Cuando te toman unas manos, te incorporan, te sujetan de la cabeza y te inclinan un poco hacia atrás, sabes que vas a recibir un biberón. Un artefacto de un material gomoso que te meten en la boca y comienzas a succionar para calmar el hambre. No es que esté del todo mal. A veces sabe a leche de mamá y a veces a otra leche diferente que no sé de dónde vendrá.
Al terminar, te pasan una servilleta por la cara y te colocan hacia adelante, sujetándote de la mandíbula. De repente sientes en tu espalda unos golpecitos, a veces suaves, y otras son verdaderas palmadas sonoras que retumban por toda la habitación. Eso depende de quién te sostenga.

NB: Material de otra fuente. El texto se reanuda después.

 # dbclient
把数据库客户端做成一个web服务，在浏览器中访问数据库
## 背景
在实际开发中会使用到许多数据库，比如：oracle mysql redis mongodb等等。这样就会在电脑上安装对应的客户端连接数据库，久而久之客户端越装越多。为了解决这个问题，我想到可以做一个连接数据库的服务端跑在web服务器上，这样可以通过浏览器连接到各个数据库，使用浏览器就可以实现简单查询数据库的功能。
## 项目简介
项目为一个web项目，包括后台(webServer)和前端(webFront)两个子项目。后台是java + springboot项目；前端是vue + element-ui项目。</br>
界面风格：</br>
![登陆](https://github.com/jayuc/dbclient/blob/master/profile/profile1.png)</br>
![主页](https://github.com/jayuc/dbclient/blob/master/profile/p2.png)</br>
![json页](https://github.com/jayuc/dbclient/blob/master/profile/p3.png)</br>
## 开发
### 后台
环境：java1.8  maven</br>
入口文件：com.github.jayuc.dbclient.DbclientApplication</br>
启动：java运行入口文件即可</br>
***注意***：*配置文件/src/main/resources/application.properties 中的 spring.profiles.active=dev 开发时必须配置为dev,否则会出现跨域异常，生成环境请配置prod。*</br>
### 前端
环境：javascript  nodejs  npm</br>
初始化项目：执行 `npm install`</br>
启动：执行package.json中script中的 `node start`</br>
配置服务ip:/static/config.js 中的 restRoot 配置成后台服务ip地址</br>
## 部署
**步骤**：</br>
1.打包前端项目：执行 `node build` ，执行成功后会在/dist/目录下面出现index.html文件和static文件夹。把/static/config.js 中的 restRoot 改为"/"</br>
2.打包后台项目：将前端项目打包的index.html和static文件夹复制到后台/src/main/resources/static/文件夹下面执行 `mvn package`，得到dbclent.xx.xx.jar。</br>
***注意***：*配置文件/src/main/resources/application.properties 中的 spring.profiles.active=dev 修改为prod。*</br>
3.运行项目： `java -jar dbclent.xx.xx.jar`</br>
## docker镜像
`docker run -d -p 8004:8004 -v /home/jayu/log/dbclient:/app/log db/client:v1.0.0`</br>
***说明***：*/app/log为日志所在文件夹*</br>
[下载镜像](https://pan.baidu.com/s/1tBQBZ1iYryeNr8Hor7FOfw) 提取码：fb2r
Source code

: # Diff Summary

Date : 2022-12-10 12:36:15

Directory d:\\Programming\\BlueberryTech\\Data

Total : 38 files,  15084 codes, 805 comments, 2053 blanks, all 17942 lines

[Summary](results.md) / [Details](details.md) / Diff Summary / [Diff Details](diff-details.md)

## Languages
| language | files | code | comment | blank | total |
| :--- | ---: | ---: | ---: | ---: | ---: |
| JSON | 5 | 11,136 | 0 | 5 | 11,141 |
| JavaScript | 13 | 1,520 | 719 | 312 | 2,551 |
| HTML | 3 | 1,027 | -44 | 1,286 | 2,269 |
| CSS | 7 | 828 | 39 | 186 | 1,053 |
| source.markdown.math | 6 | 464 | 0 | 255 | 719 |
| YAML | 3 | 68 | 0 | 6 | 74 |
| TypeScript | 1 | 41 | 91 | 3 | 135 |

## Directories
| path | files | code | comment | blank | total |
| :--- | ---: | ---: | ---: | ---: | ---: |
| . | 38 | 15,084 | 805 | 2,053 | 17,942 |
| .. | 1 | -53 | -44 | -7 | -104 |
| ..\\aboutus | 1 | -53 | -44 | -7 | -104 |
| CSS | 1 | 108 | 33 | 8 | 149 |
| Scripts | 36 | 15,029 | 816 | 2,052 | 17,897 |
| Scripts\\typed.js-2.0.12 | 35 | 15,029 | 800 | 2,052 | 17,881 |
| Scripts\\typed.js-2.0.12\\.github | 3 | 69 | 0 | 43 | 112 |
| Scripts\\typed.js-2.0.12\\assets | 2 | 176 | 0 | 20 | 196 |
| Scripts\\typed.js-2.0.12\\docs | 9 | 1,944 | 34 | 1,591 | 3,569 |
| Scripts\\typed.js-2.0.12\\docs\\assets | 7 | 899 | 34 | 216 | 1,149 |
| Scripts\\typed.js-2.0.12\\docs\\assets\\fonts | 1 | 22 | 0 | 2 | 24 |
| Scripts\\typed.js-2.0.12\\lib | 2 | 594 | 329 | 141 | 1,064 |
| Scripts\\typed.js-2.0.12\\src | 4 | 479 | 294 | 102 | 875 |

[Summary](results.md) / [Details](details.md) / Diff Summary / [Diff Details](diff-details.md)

A mí al menos, en el hospital me lo hacían así. Unas veces más suave y otras menos.
La leche, sea cual sea, te llena la barriga y te da sueño. Y si te le da mamá o papá, mejor que mejor, porque ellos son los que más ternura transmiten.
Cuando no está mamá, que es quien tiene la leche más rica, te dan un biberón y se te quita el malestar que produce tener el estómago vacío. A veces no hay más remedio que hacerlo así. Pero si no se hiciera así, los bebés como yo no tendríamos cómo alimentarnos. Menos mal que hay mamás que logran con su esfuerzo sacarse la leche para poder dárnosla.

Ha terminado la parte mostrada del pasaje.